Problem requirements: Say how many lines in the data hold "state". Nothing else belongs in the answer.

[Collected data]

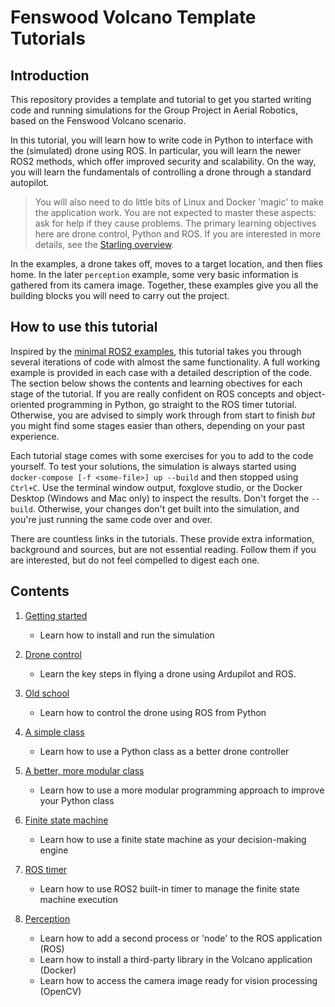 # Fenswood Volcano Template Tutorials

## Introduction

This repository provides a template and tutorial to get you started writing code and running simulations for the Group Project in Aerial Robotics, based on the Fenswood Volcano scenario.

In this tutorial, you will learn how to write code in Python to interface with the (simulated) drone using ROS.  In particular, you will learn the newer ROS2 methods, which offer improved security and scalability.  On the way, you will learn the fundamentals of controlling a drone through a standard autopilot.

> You will also need to do little bits of Linux and Docker 'magic' to make the application work.  You are not expected to master these aspects: ask for help if they cause problems.  The primary learning objectives here are drone control, Python and ROS.  If you are interested in more details, see the [Starling overview](starling.md).

In the examples, a drone takes off, moves to a target location, and then flies home.  In the later `perception` example, some very basic information is gathered from its camera image.  Together, these examples give you all the building blocks you will need to carry out the project. 

## How to use this tutorial

Inspired by the [minimal ROS2 examples](https://github.com/ros2/examples/tree/master/rclpy/topics/minimal_subscriber/examples_rclpy_minimal_subscriber), this tutorial takes you through several iterations of code with almost the same functionality.  A full working example is provided in each case with a detailed description of the code.  The section below shows the contents and learning obectives for each stage of the tutorial.  If you are really confident on ROS concepts and object-oriented programming in Python, go straight to the ROS timer tutorial.  Otherwise, you are advised to simply work through from start to finish _but_ you might find some stages easier than others, depending on your past experience.  

Each tutorial stage comes with some exercises for you to add to the code yourself.  To test your solutions, the simulation is always started using `docker-compose [-f <some-file>] up --build` and then stopped using `Ctrl+C`.  Use the terminal window output, foxglove studio, or the Docker Desktop (Windows and Mac only) to inspect the results.  Don't forget the `--build`.  Otherwise, your changes don't get built into the simulation, and you're just running the same code over and over.

There are countless links in the tutorials.  These provide extra information, background and sources, but are not essential reading.  Follow them if you are interested, but do not feel compelled to digest each one.

## Contents

1. [Getting started](getting_started.md)
    - Learn how to install and run the simulation

1. [Drone control](drone_control.md)
    - Learn the key steps in flying a drone using Ardupilot and ROS.

2. [Old school](old_school.md)
    - Learn how to control the drone using ROS from Python

3. [A simple class](simple_class.md)
    - Learn how to use a Python class as a better drone controller

4. [A better, more modular class](modular.md)
    - Learn how to use a more modular programming approach to improve your Python class

5. [Finite state machine](finite_state.md)
    - Learn how to use a finite state machine as your decision-making engine

6. [ROS timer](ros_timer.md)
    - Learn how to use ROS2 built-in timer to manage the finite state machine execution

7. [Perception](perception.md)
    - Learn how to add a second process or 'node' to the ROS application (ROS)
    - Learn how to install a third-party library in the Volcano application (Docker)
    - Learn how to access the camera image ready for vision processing (OpenCV)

Task solution: 3